1.3 Data selection

The initial research proposal had involved various independent datasets held in different systems but relating to a single overall project, Raunds, an EH project studying a large area in Northamptonshire, with a wide range of finds and environmental data. As the project progressed, we realised that a broader range of datasets from a number of organisations would more fully test the mapping and cross-searching methods.

Given the initial selection of Raunds Roman (RRAD - Iron Age and Roman) with associated Stanwick (STAN) sampling data and Raunds Prehistoric (RPRE - Neolithic and Bronze Age) datasets, we looked for related datasets, particularly for the Roman period. There were a number of reasons for mapping to the Museum of London Archaeology (MoLA) data. The MoLA recording system has been well documented (Spence 1990) and has become well established over the last 20-25 years, being widely adopted in the UK (and beyond) by a range of organisations, with various modifications. Mapping to MoLA project structure results in the potential mapping to the CIDOC CRM and CRM-EH of a large group of projects that had used the system for recording over the years, through their shared data structure. Accordingly, a set of different projects using the MoLA database format were mapped and data extracted, the largest being the Royal Opera House (ROP) project.

The (LEAP) data from the Silchester Roman town life project was also identified as a useful test bed since it related well to RRAD by period. The Silchester IADB dataset employed in STAR was published as part of the AHRC-funded LEAP project and LEAP is used as an acronym for the dataset in this article. Since the York Archaeological Trust (Integrated Archaeological Database) IADB system was the site database, mapping the LEAP Silchester data results in the potential mapping of other IADB excavation datasets.

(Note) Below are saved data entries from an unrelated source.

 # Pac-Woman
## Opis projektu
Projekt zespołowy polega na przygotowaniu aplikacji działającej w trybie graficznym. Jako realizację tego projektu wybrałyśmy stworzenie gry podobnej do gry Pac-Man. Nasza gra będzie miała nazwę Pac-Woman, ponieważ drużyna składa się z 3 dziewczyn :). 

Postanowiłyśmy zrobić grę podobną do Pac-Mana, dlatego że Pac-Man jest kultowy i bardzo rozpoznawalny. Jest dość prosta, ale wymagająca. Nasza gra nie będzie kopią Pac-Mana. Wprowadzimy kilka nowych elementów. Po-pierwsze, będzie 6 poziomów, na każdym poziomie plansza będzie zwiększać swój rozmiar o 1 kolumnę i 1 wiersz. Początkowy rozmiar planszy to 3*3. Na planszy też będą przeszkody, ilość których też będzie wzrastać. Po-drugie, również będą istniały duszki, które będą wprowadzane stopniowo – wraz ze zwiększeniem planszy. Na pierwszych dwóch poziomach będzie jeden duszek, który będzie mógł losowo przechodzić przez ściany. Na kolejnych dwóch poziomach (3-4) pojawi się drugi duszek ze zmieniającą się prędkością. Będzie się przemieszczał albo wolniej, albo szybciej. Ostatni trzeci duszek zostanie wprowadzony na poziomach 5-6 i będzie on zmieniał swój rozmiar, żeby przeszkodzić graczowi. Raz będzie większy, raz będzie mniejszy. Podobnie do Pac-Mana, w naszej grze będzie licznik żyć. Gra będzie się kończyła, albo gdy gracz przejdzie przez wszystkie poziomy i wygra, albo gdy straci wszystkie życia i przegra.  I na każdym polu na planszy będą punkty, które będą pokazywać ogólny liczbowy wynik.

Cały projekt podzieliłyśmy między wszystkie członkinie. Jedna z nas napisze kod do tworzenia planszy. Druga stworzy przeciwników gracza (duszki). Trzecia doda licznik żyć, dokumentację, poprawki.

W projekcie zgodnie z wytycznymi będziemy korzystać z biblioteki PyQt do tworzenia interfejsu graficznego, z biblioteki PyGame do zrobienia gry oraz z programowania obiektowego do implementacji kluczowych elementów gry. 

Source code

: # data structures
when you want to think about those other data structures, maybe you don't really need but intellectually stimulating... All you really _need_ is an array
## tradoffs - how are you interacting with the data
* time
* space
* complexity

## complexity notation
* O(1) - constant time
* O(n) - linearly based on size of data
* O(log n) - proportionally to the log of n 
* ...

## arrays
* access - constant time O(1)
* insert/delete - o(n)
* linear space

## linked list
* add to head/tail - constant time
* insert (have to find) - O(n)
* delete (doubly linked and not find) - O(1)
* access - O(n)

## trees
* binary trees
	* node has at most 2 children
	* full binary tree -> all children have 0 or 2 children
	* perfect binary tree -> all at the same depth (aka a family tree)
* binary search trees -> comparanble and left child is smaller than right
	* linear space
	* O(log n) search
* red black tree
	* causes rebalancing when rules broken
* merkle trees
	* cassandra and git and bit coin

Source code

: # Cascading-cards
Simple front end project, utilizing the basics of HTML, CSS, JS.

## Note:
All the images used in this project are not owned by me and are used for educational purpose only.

An extract of 2460 reports from the OASIS index of grey literature (Online AccesS to the Index of archaeological investigationS) made available by the ADS was an obvious choice for a grey literature dataset. The OASIS project aims to enhance access to grey literature and provides a data capture form, encouraging providers from developer-funded and research fieldwork to contribute reports. While the resulting digital library can be searched via the ADS ArchSearch catalogue utility, there is currently no provision for detailed cross search with online datasets. One goal of STAR was to take a first step towards connecting archaeological grey literature with published online data.

Figure 2

Figure 2: Google maps plot of 3 principle Investigation Projects providing data for STAR - Raunds, Northants; Royal Opera House, London; Silchester, Hants. RDF triple data is displayed for Silchester in the ALT tag box

The selected datasets came in a variety of structures and formats. Mapping the various datasets gave confidence that a wide range of different organisations could potentially map their data records to the ontology. Figure 2 shows the distribution of the main excavation data sites (Raunds, MoLA ROP, Silchester).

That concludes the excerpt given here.